Start the vehicle. Notice any reduction in the engine rpm (revolutions per minute) while it turns over. With an adequately tuned engine and a fully charged battery, detecting a low rpm as the engine turns over will be the first indication of a dragging starter motor. This results from a weak stator, worn brushes or high resistance in the armature windings.
Hook up a multimeter to the vehicle battery. Select the amp scale on the multimeter. Connect the multimeter positive lead to the positive ("+") battery post. Connect the multimeter negative lead to the negative ("-") battery post. Disconnect the main coil wire from the ignition coil, or the high voltage wire (if so equipped) from the coil pack and ground it to the engine by placing it against a bare metal surface.
Have an assistant turn the key to the "start" position, and watch the amperage reading on the gauge. Allow the engine to turn over six or seven times while you read the gauge. An amperage draw over your manufacturer's specifications will indicate a bad or worn armature. Generally speaking, any reading over 250 amps will indicate a bad armature.
Use the floor jack to lift the vehicle front end high enough to place two jack stands under the front end. Slide under the vehicle and locate the small cylinder that sits on top of the starter motor -- this will be the solenoid. Have your assistant turn the key to the "on" position. Take a jumper wire and place one end to the large battery wire that connects to the solenoid. Place the other end of the jumper wire to the medium size wire (igntion wire) on the solenoid.

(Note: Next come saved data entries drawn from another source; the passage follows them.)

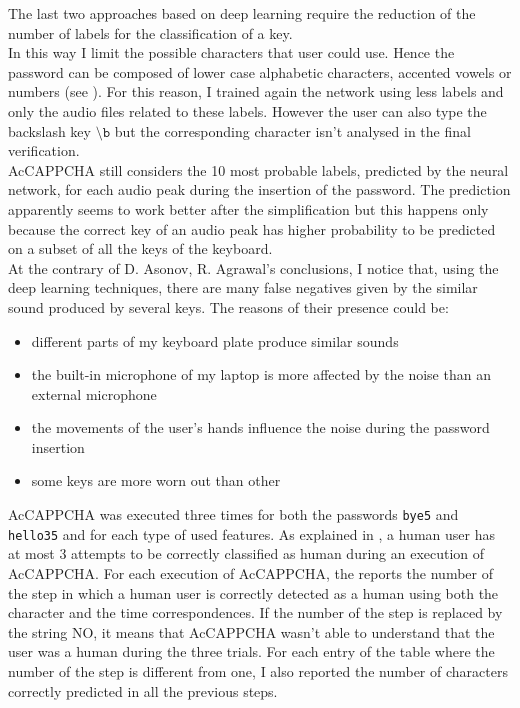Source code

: The last two approaches based on deep learning require the reduction of the number of labels for the classification of a key.\\
In this way I limit the possible characters that user could use. Hence the password can be composed of lower case alphabetic characters, accented vowels or numbers (see ). For this reason, I trained again the network using less labels and only the audio files related to these labels. However the user can also type the backslash key $\mathtt{\setminus b}$ but the corresponding character isn't analysed in the final verification.\\
AcCAPPCHA still considers the 10 most probable labels, predicted by the neural network, for each audio peak during the insertion of the password. The prediction apparently seems to work better after the simplification but this happens only because the correct key of an audio peak has higher probability to be predicted on a subset of all the keys of the keyboard.\\
At the contrary of D. Asonov, R. Agrawal's conclusions\cite{keyboard_acoustic}, I notice that, using the deep learning techniques, there are many false negatives given by the similar sound produced by several keys. The reasons of their presence could be:
\begin{itemize}
\item{different parts of my keyboard plate produce similar sounds}
\item{the built-in microphone of my laptop is more affected by the noise than an external microphone}
\item{the movements of the user's hands influence the noise during the password insertion}
\item{some keys are more worn out than other} 
\end{itemize}
AcCAPPCHA was executed three times for both the passwords \texttt{bye5} and \texttt{hello35} and for each type of used features. As explained in , a human user has at most 3 attempts to be correctly classified as human during an execution of AcCAPPCHA. For each execution of AcCAPPCHA, the  reports the number of the step in which a human user is correctly detected as a human using both the character and the time correspondences. If the number of the step is replaced by the string NO, it means that AcCAPPCHA wasn't able to understand that the user was a human during the three trials. For each entry of the table where the number of the step is different from one, I also reported the number of characters correctly predicted in all the previous steps.\\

Listen to the starter motor while you make the connection with the jumper wire. The starter should engage with a click and start to spin. If it spins, the solenoid, wiring and ground contacts have been eliminated as the failed part. If the vehicle refuses to start with a good solenoid, it indicates the starter motor armature and brushes have failed, or the brush contacts have worn or broken, or the starter motor end bearings have jammed.